When I look back and see all the change that's happened with LGBTQ rights, it's quite amazing and wonderful.

When I was growing up, there were virtually no gay or lesbian people who were not closeted. Sure, there were rumors about some, but there was so much stigma they were talked about in whispers or mocking tones.

Closets crumbled as leaders stood up and many individuals stopped hiding who they were.

On the ninth anniversary of the 1969 Stonewall uprising (which many see as sparking the gay rights movement), Harvey Milk spoke out against prejudice and smears and for openness and fighting for the power to change policies. Milk, one of the first openly gay elected officials in the U.S., held a seat on the San Francisco Board of Supervisors. He told the crowd he wanted to recruit them "for the fight to preserve your democracy from" anti-gay figures who were "trying to constitutionalize bigotry." Milk also spoke to our best vision of America, as epitomizing freedom and inalienable rights, and called on President Jimmy Carter to speak out against prejudiced laws.

Milk challenged the calumnies, still being told today, linking gay people to child molestation, noting that nearly all molesters are straight. Milk proclaimed "Don't distort the Bible to hide your own sins. Don't change facts to lies. Don't look for cheap political advantage in playing upon people's fears!"

Even more, Milk called for personal action, for gay men and lesbians to come out to their parents, relatives, friends, neighbors and "to the people who work where you eat and shop. Come out only to the people you know, and who know you." This, Milk said, would "break down the myths, destroy the lies and distortions."

And though, because he was assassinated less than six months later, Milk did not see the sweep of social change we’ve had on LGBTQ rights, he was right. Coming out made a huge difference, as straight people learned that there were people they knew and, in many cases loved, who were not heterosexual.

The movement also organized, elected more openly LGBTQ people and straight people who backed equal rights, brought lawsuits, put out ballot measures and passed laws.
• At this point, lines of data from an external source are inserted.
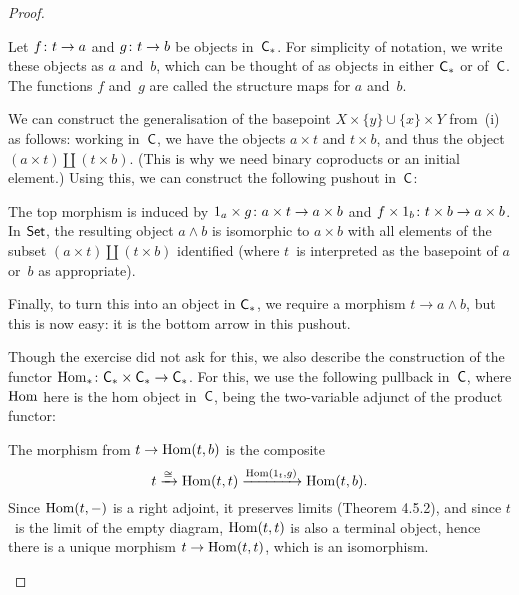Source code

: \documentclass[../../solutions]{subfiles}
\begin{document}
\begin{proof}
\begin{enumerate}[label=(\roman*)]
    Let ${f}\colon{t}\to{a}$ and ${g}\colon{t}\to{b}$ be objects in~${\mathsf{C}}_*$.
    For simplicity of notation, we write these objects as $a$ and~$b$,
    which can be thought of as objects in either ${\mathsf{C}}_*$ or of~${\mathsf{C}}$.
    The functions $f$ and~$g$ are called the structure maps for $a$
    and~$b$.

    We can construct the generalisation of the basepoint
    $X\times\{y\}\cup \{x\}\times Y$ from~(i) as follows: working
    in~${\mathsf{C}}$, we have the objects $a\times t$ and $t\times b$, and
    thus the object $(a\times t)\coprod(t\times b)$.  (This is why we
    need binary coproducts or an initial element.)  Using this, we can
    construct the following pushout in~${\mathsf{C}}$:
    \begin{center}
    \end{center}
    The top morphism is induced by
    ${1_a\times g}\colon{a\times t}\to{a\times b}$ and
    ${f\times 1_b}\colon{t\times b}\to{a\times b}$.  In $\mathsf{Set}$, the
    resulting object $a\wedge b$ is isomorphic to $a\times b$ with all
    elements of the subset $(a\times t)\coprod(t\times b)$ identified
    (where $t$~is interpreted as the basepoint of $a$ or~$b$ as
    appropriate).

    Finally, to turn this into an object in ${\mathsf{C}}_*$, we require a
    morphism $t\to a\wedge b$, but this is now easy: it is the bottom
    arrow in this pushout.

    Though the exercise did not ask for this, we also describe the
    construction of the functor
    ${\operatorname{Hom}_*}\colon{{\mathsf{C}}_*\times{\mathsf{C}}_*}\to{{\mathsf{C}}_*}$.  For this, we use the
    following pullback in~${\mathsf{C}}$, where $\operatorname{Hom}$ here is the hom object
    in~${\mathsf{C}}$, being the two-variable adjunct of the product functor:
    \begin{center}
    \end{center}
    The morphism from $t\to\operatorname{Hom}(t,b)$ is the composite
    $$t\xrightarrow{\cong} \operatorname{Hom}(t,t) \xrightarrow{\operatorname{Hom}(1_t,g)}
    \operatorname{Hom}(t,b).$$
    Since $\operatorname{Hom}(t,-)$ is a right adjoint, it preserves limits (Theorem
    4.5.2), and since $t$~is the limit of the empty diagram,
    $\operatorname{Hom}(t,t)$ is also a terminal object, hence there is a unique
    morphism $t\to \operatorname{Hom}(t,t)$, which is an isomorphism.


\end{enumerate}
\end{proof}
\end{document}
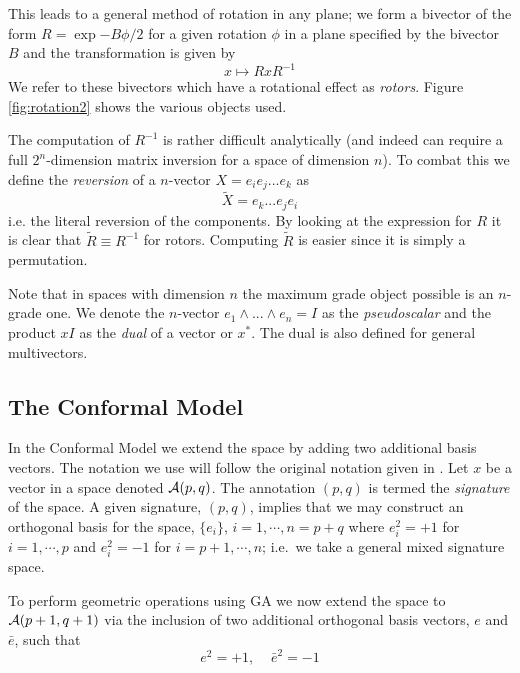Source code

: This leads to a general method of rotation in any plane; we
form a bivector of the form $R = \exp{-B\phi/2}$ for a given rotation 
$\phi$ in a plane specified by the bivector $B$ and the transformation
is given by
\begin{displaymath}
x \mapsto RxR^{-1}
\end{displaymath}
We refer to these bivectors which have a rotational effect as \emph{rotors}.
Figure \ref{fig:rotation2} shows the various objects used.

The computation of $R^{-1}$ is rather difficult analytically (and indeed can
require a full $2^n$-dimension matrix inversion for a space of
dimension $n$). To combat this we define
the \emph{reversion} of a $n$-vector $X = e_ie_j...e_k$ as
\[
\tilde{X} = e_k...e_je_i
\]
i.e. the literal reversion of the components. By looking at the expression for
$R$ it is clear that $\tilde{R} \equiv R^{-1}$ for rotors. Computing $\tilde{R}$
is easier since it is simply a permutation.

Note that in spaces with dimension $n$ the maximum grade object 
possible is an $n$-grade
one. We denote the $n$-vector $e_1 \wedge ... \wedge e_n = I$ as the \emph{pseudoscalar}
and the product $xI$ as the \emph{dual} of a vector or $x^*$. The dual is also defined
for general multivectors.

\subsection{The Conformal Model}

In the Conformal Model \cite{GA:NFCM} we extend the space by adding two 
additional basis
vectors. 
The notation we use will follow the original notation given in
\cite{HS84}. Let $x$ be a vector in a space denoted ${\mathcal{A}}(p,q)$.
The annotation $(p,q)$ is termed the \emph{signature} of the space. 
A given signature, $(p,q)$, implies that we may construct an 
orthogonal basis for the space,
$\{e_i\}$, $i=1,\cdots,n=p+q$ where $e_i^2=+1$ for $i=1,\cdots,p$
and $e_i^2=-1$ for $i=p+1,\cdots,n$; i.e.\ we take a general mixed
signature space.  

To perform geometric operations using GA we now extend the space 
to ${\mathcal{A}}(p+1,q+1)$ via the inclusion of two additional orthogonal
basis  vectors, $e$ and
$\bar{e}$, such that
%
\[  e^2=+1,\;\;\;\; \bar{e}^2= -1
\]
%

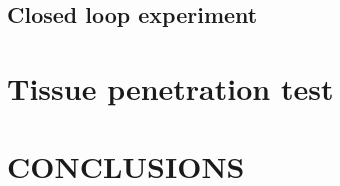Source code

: \documentclass[letterpaper, 10 pt, conference]{ieeeconf}  %
\begin{document}
\subsection{Closed loop experiment}

\section{Tissue penetration test}


   



\section{CONCLUSIONS}


\addtolength{\textheight}{-12cm}   %







\end{document}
We can measure change by what happened with marriage. In my youth, the notion that laws would later allow same-sex couples to marry seemed fantastical. The first time a Gallup poll asked about it was 1996. Back then, only 27 percent thought such marriages "should be valid," while 68 percent said they should not. Last year, those figures were almost reversed, with 71 percent supporting marriage equality and 28 percent opposing.
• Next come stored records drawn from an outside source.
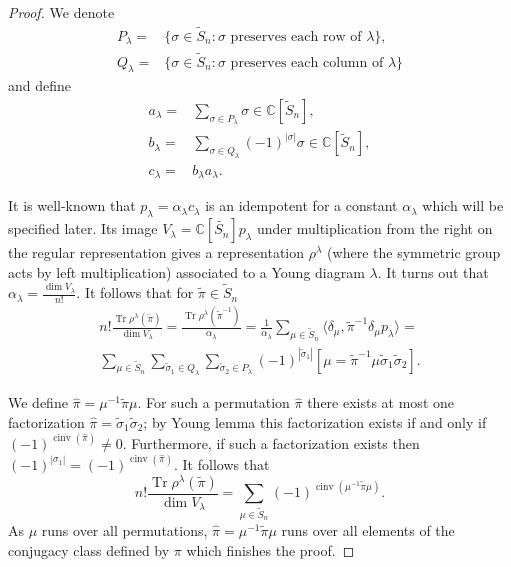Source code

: \documentclass[12pt]{amsart}
\theoremstyle{plain}
\theoremstyle{remark}
\newcommand{\C}{\mathbb{C}}
\newcommand{\Sy}{\tilde{S}}
\DeclareMathOperator{\Tr}{Tr}
\DeclareMathOperator{\inv}{cinv}
\DeclareMathOperator{\dimm}{dim}
\begin{document}
\begin{proof}
We denote 
\begin{align*} 
P_{\lambda}=& \{\sigma\in \Sy_n \colon \sigma \text{ preserves each row
of }\lambda \}, \\
Q_{\lambda}=& \{\sigma\in \Sy_n \colon \sigma \text{ preserves each column
of }\lambda \}
\end{align*}
and define
\begin{align*} 
a_{\lambda} = & \sum_{\sigma\in P_{\lambda}} \sigma \in \C[\Sy_n],\\
b_{\lambda} = & \sum_{\sigma\in Q_{\lambda}} (-1)^{|\sigma|} \sigma \in \C[\Sy_n],\\
c_{\lambda} = &  b_{\lambda} a_{\lambda}.
\end{align*} 


It is well-known that $p_{\lambda}=\alpha_{\lambda} c_{\lambda}$ is an idempotent
for a constant $\alpha_\lambda$ which will be specified later. Its image 
$V_{\lambda} = \C[\tilde{S_n}] p_{\lambda}$ under multiplication from the right
on the regular representation  gives a representation
$\rho^{\lambda}$ (where the symmetric group acts by left multiplication)
 associated to a Young diagram $\lambda$. It turns out that
$\alpha_{\lambda}=\frac{\dimm V_{\lambda}}{n!}$.
It follows that
for $\tilde{\pi}\in \Sy_n$
\begin{multline}
\label{eq:charakter-babab} 
n! \frac{\Tr \rho^{\lambda}(\tilde{\pi})}{\dimm V_{\lambda}}
= \frac{\Tr \rho^{\lambda}(\tilde{\pi}^{-1})}{\alpha_{\lambda}} = 
\frac{1}{\alpha_{\lambda}} \sum_{\mu\in \Sy_n} 
 \langle \delta_{\mu}, \tilde{\pi}^{-1} \delta_\mu p_{\lambda}\rangle
= \\
\sum_{\mu\in \Sy_n} \sum_{\tilde{\sigma}_1\in Q_{\lambda}} 
\sum_{\tilde{\sigma}_2\in P_{\lambda}}
(-1)^{|\tilde{\sigma}_1|} [\mu =\tilde{\pi}^{-1} \mu \tilde{\sigma}_1 \tilde{\sigma}_2].
\end{multline}

We define $\hat{\pi}=\mu^{-1} \tilde{\pi} \mu$.
For such a permutation $\hat{\pi}$ there exists at most one factorization
$\hat{\pi}=\tilde{\sigma}_1 \tilde{\sigma}_2$; by Young lemma this factorization exists
if and only if $(-1)^{\inv(\hat{\pi})}\neq 0$. Furthermore, if such a factorization
exists then $(-1)^{|\sigma_1|}=(-1)^{\inv(\hat{\pi})}$. It follows that
$$ n! \frac{\Tr \rho^{\lambda}(\tilde{\pi})}{\dimm V_{\lambda}}=
\sum_{\mu\in \Sy_n} 
(-1)^{\inv(\mu^{-1} \tilde{\pi} \mu)}. $$
As $\mu$ runs over all permutations,
$\hat{\pi}=\mu^{-1} \tilde{\pi} \mu$ runs over all elements of the conjugacy class defined by $\pi$
which finishes the proof.
% 
% 
\end{proof}
\end{document}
One of my best friends in the world was able to get married after her state changed its laws in 2012. She's a professor and her wife, who's a rabbi, have two smart, accomplished, well-adjusted grown children. Long ago I asked her when she first knew she was a lesbian. She said she always did. Her life and mine are richer because she has a beautiful, loving family and lives — nay, thrives — without hiding or repressing who she is.

Still, some oppose what happened and may seek to reverse it. While Maine is a pro-rights state, in a recent tweet, the vice chair of the Maine GOP opined that LGBTQ people used to get "the help they needed" for what was considered their "mental disorder[s]" and the party's platform still rejects same-sex marriage. Some are boosting libels against LGBTQ people and trying to take books with LGBTQ characters and themes from school libraries. Pride displays in stores and statements from sports teams and companies have been met by backlash, even violence.

But, when I see the extensive change in attitudes and lives lived, it's clear the closet door has not only only swung open but that LGBTQ people are never going back in, and other people overwhelmingly don't want that either. And for that I feel proud.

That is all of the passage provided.